To begin with, some bad news. The stream of water in the Yamuna has become so feeble in Haryana and areas adjoining Uttar Pradesh (UP), that people are unable to even immerse the remains of their loved ones. As a result, instead of cremating them, nearby villagers have begun burying the remains. They are now waiting for the rains. After it rains, the Yamuna’s stream will once again get stronger and the souls of their ancestors can rest in peace.
This isn’t happening for the first time. The trend has only strengthened over the past three decades. The conditions have worsened so much so that the devout, who gather for the Ganga Dussehra in the border areas of Uttar Pradesh and Haryana, don’t have enough water to carry out the aachman (a customary sip of holy water before the religious prayers). Some enterprising people have begun to deploy diesel pump sets on the banks of the Yamuna to provide them with water. One wishes they understood that this isn’t a problem that can be solved in one day.
After getting this news, when we started investigating, the correspondents from Hindustan found that the Ganga is also drifting into a similar situation. In Varanasi, right in between the main flow of the river, some islands of sand have emerged. These are so big and solid that some daredevil youth have been carrying out stunts on their bikes on these. As we already know, the Cauvery and the Krishna dry up for more than 100 days of the year, before they can complete their course. As they originate from the Himalayas, the Ganga and the Yamuna used to be exceptions.
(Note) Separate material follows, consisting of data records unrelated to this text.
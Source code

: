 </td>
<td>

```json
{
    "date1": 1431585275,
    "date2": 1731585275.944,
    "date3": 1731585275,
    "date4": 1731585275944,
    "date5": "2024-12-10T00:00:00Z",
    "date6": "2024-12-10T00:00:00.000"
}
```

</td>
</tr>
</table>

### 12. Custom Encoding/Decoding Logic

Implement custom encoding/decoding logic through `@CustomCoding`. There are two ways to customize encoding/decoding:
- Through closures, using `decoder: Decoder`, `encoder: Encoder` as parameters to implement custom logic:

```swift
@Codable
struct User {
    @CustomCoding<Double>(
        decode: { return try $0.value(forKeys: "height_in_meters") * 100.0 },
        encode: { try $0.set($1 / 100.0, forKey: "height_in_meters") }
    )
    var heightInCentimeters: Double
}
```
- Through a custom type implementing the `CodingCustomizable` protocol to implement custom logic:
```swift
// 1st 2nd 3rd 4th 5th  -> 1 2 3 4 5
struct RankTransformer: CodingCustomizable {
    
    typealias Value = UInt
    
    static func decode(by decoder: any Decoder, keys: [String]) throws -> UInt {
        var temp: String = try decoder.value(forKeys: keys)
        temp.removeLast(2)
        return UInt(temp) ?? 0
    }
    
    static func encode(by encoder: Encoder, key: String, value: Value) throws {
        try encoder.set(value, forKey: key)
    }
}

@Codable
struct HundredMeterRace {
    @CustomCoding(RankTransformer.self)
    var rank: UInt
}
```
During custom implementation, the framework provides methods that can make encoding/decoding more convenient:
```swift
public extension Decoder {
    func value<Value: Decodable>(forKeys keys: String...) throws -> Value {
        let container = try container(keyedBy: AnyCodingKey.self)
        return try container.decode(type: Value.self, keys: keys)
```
The Himalayan glaciers sent them to the plains and a number of small rivers also contribute. That these two rivers will reach such a scenario was something that was unimaginable till a few years ago.
Statistics from a number of researchers also indicate this decline of our rivers owing to widespread pollution. In its latest study, the Central Pollution Control Board discovered that the number of polluted rivers in India has risen from 121 to 275 over the past five years. The main reason is the sewage that flows into these rivers passing through 29 states. Will the future generations of Indians read about rivers only in history books? Will that unfortunate day come when we will have photographs and legends, but no rivers to speak of? Without rivers, where will India, known as shasya shyamla (a land always covered with a harvest) be?
The sorry state of our rivers is linked with the groundwater situation. A report by the Central Groundwater Board reveals that after Punjab and Rajasthan, Delhi is the third-most overexploited groundwater state in India. The groundwater crisis has affected 56% tehsils in the capital. The situation in other parts of the country is also bad. River pollution, shortage of groundwater and the use of all kinds of chemicals have led to the water in many parts of India becoming dangerous. According to the National Rural Drinking Water Programme, 1.47 million people staying in 16,689 areas of the country drink water with excessive arsenic. UP, Bihar, West Bengal and Assam are the most affected. If you have noticed many more cancer patients around you these days, this could be one of the reasons.
Not just contaminated water, air pollution too is choking people. A study by the Centre for Environment and Energy Development and IIT Delhi found that the rate of fatalities owing to air pollution has increased in the Gangetic plains. They say between 150 and 300 people per 100,000 are dying, owing to air pollution. A greater number of people are falling prey to diseases of the lung, heart and other similar ailments. Meerut and Agra have left other towns behind in this malaise. Will you still address Meerut as the “City of Revolution” and Agra the “City of Love”?
When rivers stop to be jivandayini (life-supporting) and air begins to choke cities, one should realise that everything will collapse unless corrective steps are taken. There is a danger hovering over Indian civilization.
While fighting this issue, our governments need to be sensitive and determined, and need greater public awareness. We should remember that it was nature that gave birth to human beings and we need it for our survival. We are the ones dependent on nature and not the other way round.
Shashi Shekhar is editor in chief, Hindustan.